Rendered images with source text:
·····

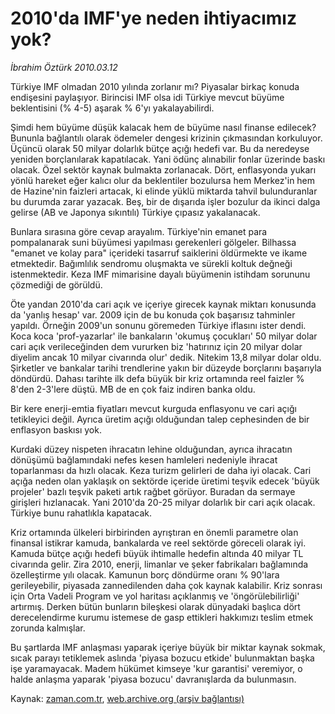 # 2010'da IMF'ye neden ihtiyacımız yok?

*İbrahim Öztürk 2010.03.12*

<tr><td class="metin" colspan="2" style="padding-top: 20px; padding-left: 5px; ">Türkiye IMF olmadan 2010 yılında zorlanır mı? Piyasalar birkaç konuda endişesini paylaşıyor. Birincisi IMF olsa idi Türkiye mevcut büyüme beklentisini (% 4-5) aşarak % 6'yı yakalayabilirdi.</td></tr><tr><td class="metin" colspan="2" style="padding-top: 20px; padding-left: 5px; "><p>Şimdi hem büyüme düşük kalacak hem de büyüme nasıl finanse edilecek? Bununla bağlantılı olarak ödemeler dengesi krizinin çıkmasından korkuluyor. Üçüncü olarak 50 milyar dolarlık bütçe açığı hedefi var. Bu da neredeyse yeniden borçlanılarak kapatılacak. Yani ödünç alınabilir fonlar üzerinde baskı olacak. Özel sektör kaynak bulmakta zorlanacak. Dört, enflasyonda yukarı yönlü hareket eğer kalıcı olur da beklentiler bozulursa hem Merkez'in hem de Hazine'nin faizleri artacak, ki elinde yüklü miktarda tahvil bulunduranlar bu durumda zarar yazacak. Beş, bir de dışarıda işler bozulur da ikinci dalga gelirse (AB ve Japonya sıkıntılı) Türkiye çıpasız yakalanacak. 
<p> Bunlara sırasına göre cevap arayalım. Türkiye'nin emanet para pompalanarak suni büyümesi yapılması gerekenleri gölgeler. Bilhassa "emanet ve kolay para" içerideki tasarruf saiklerini öldürmekte ve ikame etmektedir. Bağımlılık sendromu oluşmakta ve sürekli koltuk değneği istenmektedir. Keza IMF mimarisine dayalı büyümenin istihdam sorununu çözmediği de görüldü.
<p> Öte yandan 2010'da cari açık ve içeriye girecek kaynak miktarı konusunda da 'yanlış hesap' var. 2009 için de bu konuda çok başarısız tahminler yapıldı. Örneğin 2009'un sonunu göremeden Türkiye iflasını ister dendi. Koca koca 'prof-yazarlar' ile bankaların 'okumuş çocukları' 50 milyar dolar cari açık verileceğinden dem vururken biz 'hatırınız için 20 milyar dolar diyelim ancak 10 milyar civarında olur' dedik. Nitekim 13,8 milyar dolar oldu. Şirketler ve bankalar tarihi trendlerine yakın bir düzeyde borçlarını başarıyla döndürdü. Dahası tarihte ilk defa büyük bir kriz ortamında reel faizler % 8'den 2-3'lere düştü. MB de en çok faiz indiren banka oldu.
<p> Bir kere enerji-emtia fiyatları mevcut kurguda enflasyonu ve cari açığı tetikleyici değil. Ayrıca üretim açığı olduğundan talep cephesinden de bir enflasyon baskısı yok.
<p> Kurdaki düzey nispeten ihracatın lehine olduğundan, ayrıca ihracatın dönüşümü bağlamındaki nefes kesen hamleleri nedeniyle ihracat toparlanması da hızlı olacak. Keza turizm gelirleri de daha iyi olacak. Cari açığa neden olan yaklaşık on sektörde içeride üretimi teşvik edecek 'büyük projeler' bazlı teşvik paketi artık rağbet görüyor. Buradan da sermaye girişleri hızlanacak. Yani 2010'da 20-25 milyar dolarlık bir cari açık olacak. Türkiye bunu rahatlıkla kapatacak. 
<p> Kriz ortamında ülkeleri birbirinden ayrıştıran en önemli parametre olan finansal istikrar kamuda, bankalarda ve reel sektörde göreceli olarak iyi. Kamuda bütçe açığı hedefi büyük ihtimalle hedefin altında 40 milyar TL civarında gelir. Zira 2010, enerji, limanlar ve şeker fabrikaları bağlamında özelleştirme yılı olacak. Kamunun borç döndürme oranı % 90'lara gerileyebilir, piyasada zannedilenden daha çok kaynak kalabilir. Kriz sonrası için Orta Vadeli Program ve yol haritası açıklanmış ve 'öngörülebilirliği' artırmış. Derken bütün bunların bileşkesi olarak dünyadaki başlıca dört derecelendirme kurumu istemese de gasp ettikleri hakkımızı teslim etmek zorunda kalmışlar. 
<p> Bu şartlarda IMF anlaşması yaparak içeriye büyük bir miktar kaynak sokmak, sıcak parayı tetiklemek aslında 'piyasa bozucu etkide' bulunmaktan başka işe yaramayacak. Madem hükümet kimseye 'kur garantisi' veremiyor, o halde anlaşma yaparak 'piyasa bozucu' davranışlarda da bulunmasın.<br/></p></p></p></p></p></p></p></td></tr>

Kaynak: [zaman.com.tr](http://zaman.com.tr/yazar.do?yazino=960664), [web.archive.org (arşiv bağlantısı)](http://web.archive.org/web/20100405044824/http://www.zaman.com.tr:80/yazar.do?yazino=960664)
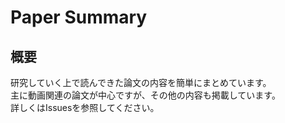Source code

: # Paper Summary

## 概要
研究していく上で読んできた論文の内容を簡単にまとめています。  
主に動画関連の論文が中心ですが、その他の内容も掲載しています。  
詳しくはIssuesを参照してください。
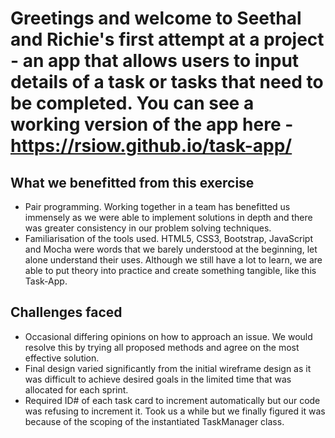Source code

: # Greetings and welcome to Seethal and Richie's first attempt at a project - an app that allows users to input details of a task or tasks that need to be completed. You can see a working version of the app here - https://rsiow.github.io/task-app/

## What we benefitted from this exercise
* Pair programming. Working together in a team has benefitted us immensely as we were able to implement solutions in depth and there was greater consistency in our problem solving techniques.
* Familiarisation of the tools used. HTML5, CSS3, Bootstrap, JavaScript and Mocha were words that we barely understood at the beginning, let alone understand their uses. Although we still have a lot to learn, we are able to put theory into practice and create something tangible, like this Task-App.

## Challenges faced
* Occasional differing opinions on how to approach an issue. We would resolve this by trying all proposed methods and agree on the most effective solution.
* Final design varied significantly from the initial wireframe design as it was difficult to achieve desired goals in the limited time that was allocated for each sprint.
* Required ID# of each task card to increment automatically but our code was refusing to increment it. Took us a while but we finally figured it was because of the scoping of the instantiated TaskManager class.

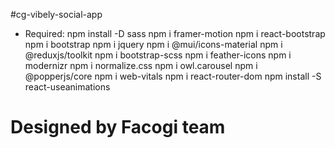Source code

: #cg-vibely-social-app
- Required:
  npm install -D sass
  npm i framer-motion
  npm i react-bootstrap
  npm i bootstrap
  npm i jquery
  npm i @mui/icons-material
  npm i @reduxjs/toolkit
  npm i bootstrap-scss
  npm i feather-icons
  npm i modernizr
  npm i normalize.css
  npm i owl.carousel
  npm i @popperjs/core
  npm i web-vitals
  npm i react-router-dom
  npm install -S react-useanimations

# Designed by Facogi team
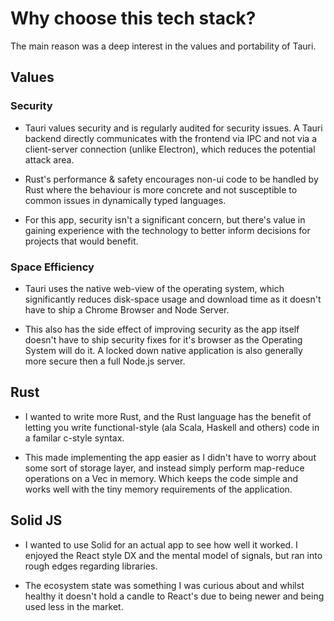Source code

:# Why choose this tech stack?

The main reason was a deep interest in the values and portability of Tauri.

## Values

### Security

-   Tauri values security and is regularly audited for security issues. A Tauri backend directly communicates with the frontend via IPC and not via a client-server connection (unlike Electron), which reduces the potential attack area.

-   Rust's performance & safety encourages non-ui code to be handled by Rust where the behaviour is more concrete and not susceptible to common issues in dynamically typed languages.

-   For this app, security isn't a significant concern, but there's value in gaining experience with the technology to better inform decisions for projects that would benefit.

### Space Efficiency

-   Tauri uses the native web-view of the operating system, which significantly reduces disk-space usage and download time as it doesn't have to ship a Chrome Browser and Node Server.

-   This also has the side effect of improving security as the app itself doesn't have to ship security fixes for it's browser as the Operating System will do it. A locked down native application is also generally more secure then a full Node.js server.

## Rust

-   I wanted to write more Rust, and the Rust language has the benefit of letting you write functional-style (ala Scala, Haskell and others) code in a familar c-style syntax.

-   This made implementing the app easier as I didn't have to worry about some sort of storage layer, and instead simply perform map-reduce operations on a Vec in memory. Which keeps the code simple and works well with the tiny memory requirements of the application.

## Solid JS

-   I wanted to use Solid for an actual app to see how well it worked. I enjoyed the React style DX and the mental model of signals, but ran into rough edges regarding libraries.

-   The ecosystem state was something I was curious about and whilst healthy it doesn't hold a candle to React's due to being newer and being used less in the market.
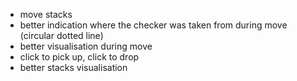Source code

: - move stacks
- better indication where the checker was taken from during move (circular dotted line)
- better visualisation during move
- click to pick up, click to drop
- better stacks visualisation
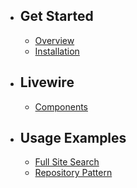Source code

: - ## Get Started
    - [Overview](/{{route}}/{{version}}/overview)
    - [Installation](/{{route}}/{{version}}/installation)
- ## Livewire
    - [Components](/{{route}}/{{version}}/livewire-components)
- ## Usage Examples
    - [Full Site Search](/{{route}}/{{version}}/full-site-search)
    - [Repository Pattern](/{{route}}/{{version}}/repository)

·····

TASK BRIEF
Working from the data above, repeat exactly, and only, the lines that begin at the line containing "npm install -S react-useanimations" and stop after the line containing "and Node Server."; pictures are not copied.

REPLY
  npm install -S react-useanimations

# Designed by Facogi team
Source code

:# Why choose this tech stack?

The main reason was a deep interest in the values and portability of Tauri.

## Values

### Security

-   Tauri values security and is regularly audited for security issues. A Tauri backend directly communicates with the frontend via IPC and not via a client-server connection (unlike Electron), which reduces the potential attack area.

-   Rust's performance & safety encourages non-ui code to be handled by Rust where the behaviour is more concrete and not susceptible to common issues in dynamically typed languages.

-   For this app, security isn't a significant concern, but there's value in gaining experience with the technology to better inform decisions for projects that would benefit.

### Space Efficiency

-   Tauri uses the native web-view of the operating system, which significantly reduces disk-space usage and download time as it doesn't have to ship a Chrome Browser and Node Server.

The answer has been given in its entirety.